Sometime communication can take place that is nonverbal, through gestures, facial expressions or eye contact (called "body language"). Rolling one's eyes "speaks" volumes, though no words are used. In this case, although words are not exchanged, nonverbal messages are. And so communication still takes place.
A variety of verbal and non-verbal means of communicating exists such as body language, eye contact, sign language...and media such as pictures, graphics, sound, and writing.
Communication can take place, as the quote above relates, through pictorial representations or written words. Morse code, a pattern of sounds or tones (or lights) has been used for many years when only telegraph was available, to cover long visual or spatial distances, and/or to maintain silent communication. Sign language is used to enable those unable to speak to communicate with their hands. Some animals have been taught rudimentary signs to communicate with humans. It is even documented that twins often have a communication system unique to them called idioglossia. In any case...

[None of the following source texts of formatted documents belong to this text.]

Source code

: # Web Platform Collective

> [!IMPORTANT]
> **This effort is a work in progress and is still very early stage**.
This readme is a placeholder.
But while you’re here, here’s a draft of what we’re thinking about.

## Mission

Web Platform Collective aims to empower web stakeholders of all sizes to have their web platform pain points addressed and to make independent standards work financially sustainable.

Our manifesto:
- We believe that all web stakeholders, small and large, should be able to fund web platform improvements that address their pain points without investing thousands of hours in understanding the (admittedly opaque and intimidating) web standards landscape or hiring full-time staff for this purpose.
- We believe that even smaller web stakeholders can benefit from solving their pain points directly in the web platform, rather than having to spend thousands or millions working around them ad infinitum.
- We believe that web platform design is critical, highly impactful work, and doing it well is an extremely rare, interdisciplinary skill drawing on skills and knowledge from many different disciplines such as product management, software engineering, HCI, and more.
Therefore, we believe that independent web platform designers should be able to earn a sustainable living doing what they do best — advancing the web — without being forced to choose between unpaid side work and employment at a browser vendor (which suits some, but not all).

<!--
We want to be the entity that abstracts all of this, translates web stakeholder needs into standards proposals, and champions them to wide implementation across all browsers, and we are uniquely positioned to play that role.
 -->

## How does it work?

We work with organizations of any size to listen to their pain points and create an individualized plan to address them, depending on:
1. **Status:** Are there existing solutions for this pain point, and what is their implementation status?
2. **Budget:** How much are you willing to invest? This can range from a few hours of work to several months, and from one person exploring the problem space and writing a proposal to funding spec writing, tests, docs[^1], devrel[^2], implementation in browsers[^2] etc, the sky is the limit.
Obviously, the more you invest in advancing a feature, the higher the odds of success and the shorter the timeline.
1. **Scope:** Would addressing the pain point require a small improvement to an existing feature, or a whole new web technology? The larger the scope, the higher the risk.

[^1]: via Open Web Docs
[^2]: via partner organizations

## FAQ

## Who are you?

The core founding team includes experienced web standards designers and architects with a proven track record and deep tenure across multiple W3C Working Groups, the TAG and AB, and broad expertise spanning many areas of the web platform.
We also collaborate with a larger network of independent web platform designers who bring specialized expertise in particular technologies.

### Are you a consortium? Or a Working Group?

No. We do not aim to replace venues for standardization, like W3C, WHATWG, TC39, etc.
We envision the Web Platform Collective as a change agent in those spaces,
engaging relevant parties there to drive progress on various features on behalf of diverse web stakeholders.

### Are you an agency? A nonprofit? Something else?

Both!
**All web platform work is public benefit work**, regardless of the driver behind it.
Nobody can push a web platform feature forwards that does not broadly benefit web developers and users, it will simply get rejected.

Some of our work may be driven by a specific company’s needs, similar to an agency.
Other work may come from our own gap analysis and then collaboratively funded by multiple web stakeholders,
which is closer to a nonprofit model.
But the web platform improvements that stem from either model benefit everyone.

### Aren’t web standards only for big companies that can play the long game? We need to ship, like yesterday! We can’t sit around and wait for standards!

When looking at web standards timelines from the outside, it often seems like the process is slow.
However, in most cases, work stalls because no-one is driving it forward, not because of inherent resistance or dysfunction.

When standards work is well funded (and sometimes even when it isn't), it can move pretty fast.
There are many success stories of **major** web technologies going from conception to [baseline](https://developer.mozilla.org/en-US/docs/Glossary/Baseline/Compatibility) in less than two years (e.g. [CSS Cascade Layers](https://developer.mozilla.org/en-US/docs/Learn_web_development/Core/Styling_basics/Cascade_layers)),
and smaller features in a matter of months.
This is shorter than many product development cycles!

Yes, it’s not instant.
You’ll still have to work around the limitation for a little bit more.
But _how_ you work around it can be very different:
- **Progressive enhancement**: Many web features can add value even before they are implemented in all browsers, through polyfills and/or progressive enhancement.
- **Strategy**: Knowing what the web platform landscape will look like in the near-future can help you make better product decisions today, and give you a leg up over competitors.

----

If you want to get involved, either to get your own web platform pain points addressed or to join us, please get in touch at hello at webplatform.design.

Language is the predominate method of communication, though it has its setbacks as seen with ambiguity of words spoken, colloquial language, etc. Saying what one means is not always easily achieved if one is not careful to use the correct words.
As Mark Twain once wrote:
The difference between the almost right word & the right word is really a large matter--it's the difference between the lightning bug and the lightning.
Comprehension means everything in communication:
The communication process is complete once the receiver has understood the message of the sender.